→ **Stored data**
_ _ _ _
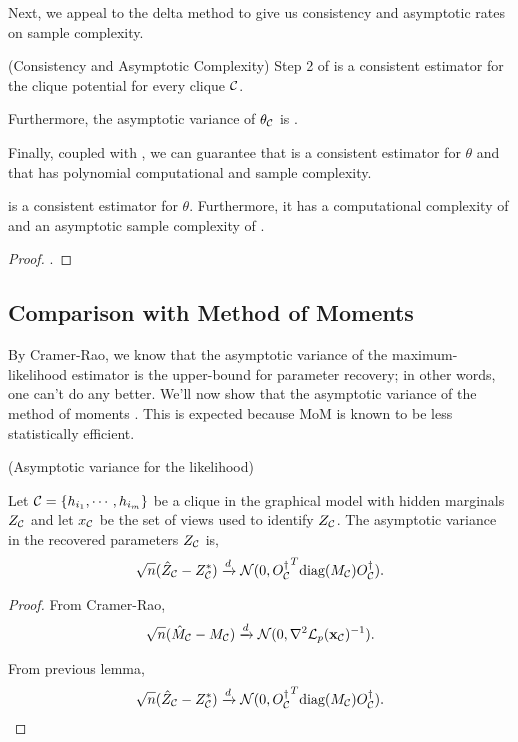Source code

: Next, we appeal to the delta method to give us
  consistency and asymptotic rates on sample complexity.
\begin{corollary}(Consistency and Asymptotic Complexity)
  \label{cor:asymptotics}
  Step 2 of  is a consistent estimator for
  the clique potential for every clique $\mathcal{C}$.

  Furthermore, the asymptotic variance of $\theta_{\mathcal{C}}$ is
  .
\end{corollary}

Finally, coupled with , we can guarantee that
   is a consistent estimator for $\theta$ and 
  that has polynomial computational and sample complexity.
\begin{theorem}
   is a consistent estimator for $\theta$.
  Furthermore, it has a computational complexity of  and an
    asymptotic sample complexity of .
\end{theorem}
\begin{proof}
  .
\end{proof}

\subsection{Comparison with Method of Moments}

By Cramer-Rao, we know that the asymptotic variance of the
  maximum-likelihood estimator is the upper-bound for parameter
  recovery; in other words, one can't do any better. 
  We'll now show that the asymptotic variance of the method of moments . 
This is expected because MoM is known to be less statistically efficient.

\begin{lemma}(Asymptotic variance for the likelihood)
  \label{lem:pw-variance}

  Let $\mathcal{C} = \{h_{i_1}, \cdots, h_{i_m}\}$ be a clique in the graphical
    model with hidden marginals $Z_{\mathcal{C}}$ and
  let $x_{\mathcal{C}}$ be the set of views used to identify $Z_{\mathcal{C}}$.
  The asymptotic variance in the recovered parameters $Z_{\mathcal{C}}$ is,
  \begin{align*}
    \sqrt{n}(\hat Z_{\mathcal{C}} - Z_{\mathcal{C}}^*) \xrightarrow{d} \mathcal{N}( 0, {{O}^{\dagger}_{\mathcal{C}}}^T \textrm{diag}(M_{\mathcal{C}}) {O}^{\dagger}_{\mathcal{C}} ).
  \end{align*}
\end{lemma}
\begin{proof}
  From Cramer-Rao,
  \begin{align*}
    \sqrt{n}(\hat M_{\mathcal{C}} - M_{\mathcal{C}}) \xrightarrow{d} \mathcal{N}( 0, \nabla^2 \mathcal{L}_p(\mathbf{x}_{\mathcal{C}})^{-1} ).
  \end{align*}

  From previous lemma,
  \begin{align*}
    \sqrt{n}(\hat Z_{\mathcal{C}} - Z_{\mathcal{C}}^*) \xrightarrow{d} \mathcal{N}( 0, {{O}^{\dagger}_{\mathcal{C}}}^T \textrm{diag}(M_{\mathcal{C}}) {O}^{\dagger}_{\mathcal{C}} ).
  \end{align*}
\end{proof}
_ _ _ _
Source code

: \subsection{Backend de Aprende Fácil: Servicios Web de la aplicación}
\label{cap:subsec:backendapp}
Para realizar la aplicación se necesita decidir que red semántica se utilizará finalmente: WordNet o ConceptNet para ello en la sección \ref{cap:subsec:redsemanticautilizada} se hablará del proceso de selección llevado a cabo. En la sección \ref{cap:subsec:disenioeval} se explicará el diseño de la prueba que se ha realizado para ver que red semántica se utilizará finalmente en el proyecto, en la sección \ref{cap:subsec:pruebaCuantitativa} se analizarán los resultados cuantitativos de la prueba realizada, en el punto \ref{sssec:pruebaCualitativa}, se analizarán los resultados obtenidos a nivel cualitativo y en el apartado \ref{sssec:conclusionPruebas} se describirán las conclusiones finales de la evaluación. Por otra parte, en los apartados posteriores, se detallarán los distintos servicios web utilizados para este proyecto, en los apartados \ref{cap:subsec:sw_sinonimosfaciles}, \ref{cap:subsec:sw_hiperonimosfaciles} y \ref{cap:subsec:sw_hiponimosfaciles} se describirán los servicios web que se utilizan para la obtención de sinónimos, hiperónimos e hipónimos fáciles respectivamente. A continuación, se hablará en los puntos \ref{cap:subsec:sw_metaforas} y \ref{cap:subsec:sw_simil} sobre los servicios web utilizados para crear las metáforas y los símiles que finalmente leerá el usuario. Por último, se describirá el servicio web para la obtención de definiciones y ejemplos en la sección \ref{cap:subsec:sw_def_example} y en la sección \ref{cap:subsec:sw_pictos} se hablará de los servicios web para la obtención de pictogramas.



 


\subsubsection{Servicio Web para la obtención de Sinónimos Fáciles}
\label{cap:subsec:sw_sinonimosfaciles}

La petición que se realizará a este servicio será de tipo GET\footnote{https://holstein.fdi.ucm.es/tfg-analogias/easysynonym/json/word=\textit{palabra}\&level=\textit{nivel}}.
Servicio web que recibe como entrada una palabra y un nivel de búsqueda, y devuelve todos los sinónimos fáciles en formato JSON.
_ _ _ _
→ **EXERCISE**
For the word "From", return every line of the records that holds it.

→ **ANSWER TO THIS PROBLEM**
  From Cramer-Rao,
  From previous lemma,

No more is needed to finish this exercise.